Costa responde com demagogia sobre o aumento da dívida. Coelho, mais uma vez, respondeu de forma óbvia e eficaz: Costa não se pode queixar de que o governo foi além da tróica e, ao mesmo tempo, queixar-se do aumento da dívida.

Também se discutiu o mercado de trabalho. Costa foi bom a explicar as propostas do PS. Explicou bem as vantagens do despedimento conciliatório. Pessoalmente, fico com muitas dúvidas sobre se os subsídios de desemprego devem ser aplicados a estes trabalhadores, mas, claro, ninguém o atacou por isso. Costa falou de ser necessário melhorar a qualificação do emprego. PPC respondeu atirando uma série de números traçando um cenário idílico sobre a evolução do mercado de trabalho nos últimos anos. Pareceu um pouco deslocado da realidade.

A dada altura, deixei de seguir o debate por 2 minutos, quando voltei estavam a discutir a câmara de Lisboa e uma terceira ponte sobre o Tejo. Não sei de quem foi a culpa mas pareceu-me absurdo.

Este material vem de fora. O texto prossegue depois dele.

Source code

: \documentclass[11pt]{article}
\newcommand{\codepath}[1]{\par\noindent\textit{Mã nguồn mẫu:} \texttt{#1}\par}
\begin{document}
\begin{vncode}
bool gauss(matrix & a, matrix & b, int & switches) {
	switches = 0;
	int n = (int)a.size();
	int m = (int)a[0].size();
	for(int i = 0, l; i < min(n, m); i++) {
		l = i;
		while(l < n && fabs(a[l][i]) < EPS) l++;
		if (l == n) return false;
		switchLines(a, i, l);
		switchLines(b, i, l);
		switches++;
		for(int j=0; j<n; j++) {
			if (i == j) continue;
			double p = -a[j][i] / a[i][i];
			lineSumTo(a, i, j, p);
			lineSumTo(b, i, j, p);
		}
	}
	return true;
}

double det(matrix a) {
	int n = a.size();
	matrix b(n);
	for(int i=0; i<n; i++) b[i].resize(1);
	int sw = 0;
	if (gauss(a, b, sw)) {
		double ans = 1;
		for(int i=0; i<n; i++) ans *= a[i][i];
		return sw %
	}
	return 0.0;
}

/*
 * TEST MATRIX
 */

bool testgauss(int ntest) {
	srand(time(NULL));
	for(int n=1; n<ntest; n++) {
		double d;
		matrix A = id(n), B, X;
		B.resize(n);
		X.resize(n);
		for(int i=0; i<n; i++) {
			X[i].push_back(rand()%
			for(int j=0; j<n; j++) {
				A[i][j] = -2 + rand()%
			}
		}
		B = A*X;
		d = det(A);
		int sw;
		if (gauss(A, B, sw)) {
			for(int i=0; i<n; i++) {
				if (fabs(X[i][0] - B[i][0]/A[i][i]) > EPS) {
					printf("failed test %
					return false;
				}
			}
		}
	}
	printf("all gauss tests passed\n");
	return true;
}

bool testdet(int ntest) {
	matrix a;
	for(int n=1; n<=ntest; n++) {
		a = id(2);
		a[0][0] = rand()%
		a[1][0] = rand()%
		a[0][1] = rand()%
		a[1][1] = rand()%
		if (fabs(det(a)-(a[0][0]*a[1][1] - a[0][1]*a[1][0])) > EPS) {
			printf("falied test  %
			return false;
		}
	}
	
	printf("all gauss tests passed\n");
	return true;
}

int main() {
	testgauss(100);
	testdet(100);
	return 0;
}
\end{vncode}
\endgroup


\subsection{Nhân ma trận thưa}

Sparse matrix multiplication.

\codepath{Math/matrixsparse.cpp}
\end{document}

Na discussão sobre impostos nos próximos anos, ambos se fartaram de fazer promessas relativas à redução dos impostos. PPC pareceu ser um pouco mais moderado. Mas ambos deviam ser menos levianos.

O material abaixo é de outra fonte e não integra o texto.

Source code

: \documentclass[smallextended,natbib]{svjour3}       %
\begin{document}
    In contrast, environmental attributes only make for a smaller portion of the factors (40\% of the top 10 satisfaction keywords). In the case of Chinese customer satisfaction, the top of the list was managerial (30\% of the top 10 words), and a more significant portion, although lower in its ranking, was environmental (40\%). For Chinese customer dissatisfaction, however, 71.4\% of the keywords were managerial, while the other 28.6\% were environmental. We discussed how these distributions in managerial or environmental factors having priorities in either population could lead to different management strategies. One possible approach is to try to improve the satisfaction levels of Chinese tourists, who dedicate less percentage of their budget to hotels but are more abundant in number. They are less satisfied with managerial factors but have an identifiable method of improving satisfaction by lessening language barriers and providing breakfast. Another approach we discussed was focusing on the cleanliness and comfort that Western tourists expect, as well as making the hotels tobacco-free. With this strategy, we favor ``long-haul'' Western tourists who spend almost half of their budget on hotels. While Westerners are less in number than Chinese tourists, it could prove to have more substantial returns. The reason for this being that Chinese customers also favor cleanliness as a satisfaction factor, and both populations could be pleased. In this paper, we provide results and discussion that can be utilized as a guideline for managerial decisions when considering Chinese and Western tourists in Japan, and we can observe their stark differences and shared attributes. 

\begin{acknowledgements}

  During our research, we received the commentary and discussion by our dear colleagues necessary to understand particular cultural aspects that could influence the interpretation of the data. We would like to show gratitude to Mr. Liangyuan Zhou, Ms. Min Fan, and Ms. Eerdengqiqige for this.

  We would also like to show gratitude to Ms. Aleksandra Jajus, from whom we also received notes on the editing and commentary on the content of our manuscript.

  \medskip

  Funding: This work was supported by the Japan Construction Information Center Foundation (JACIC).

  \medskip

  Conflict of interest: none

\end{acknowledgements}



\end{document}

Já para o fim do debate, deram a Costa a oportunidade de dar uma imagem de responsabilidade quando lhe perguntaram sobre os 1000 milhões de euros de redução das prestações sociais (não-contributivas) que o PS propõe para os próximos anos. Em vez de explicar onde poupa esses 1000 milhões, Costa apenas dá exemplos de aumentos de despesas, como os abonos de família e os aumentos das pensões mínimas. Não conseguiu sequer dar um exemplo de uma prestação não contributiva que passasse a ser sujeita a condição de recursos. Patético. 1000 milhões de euros não é um valor irrelevante. Costa irá esclarecer muito rapidamente como pensa poupar este valor sob pena, se não o fizer, de não conseguir transmitir a confiança que pretende.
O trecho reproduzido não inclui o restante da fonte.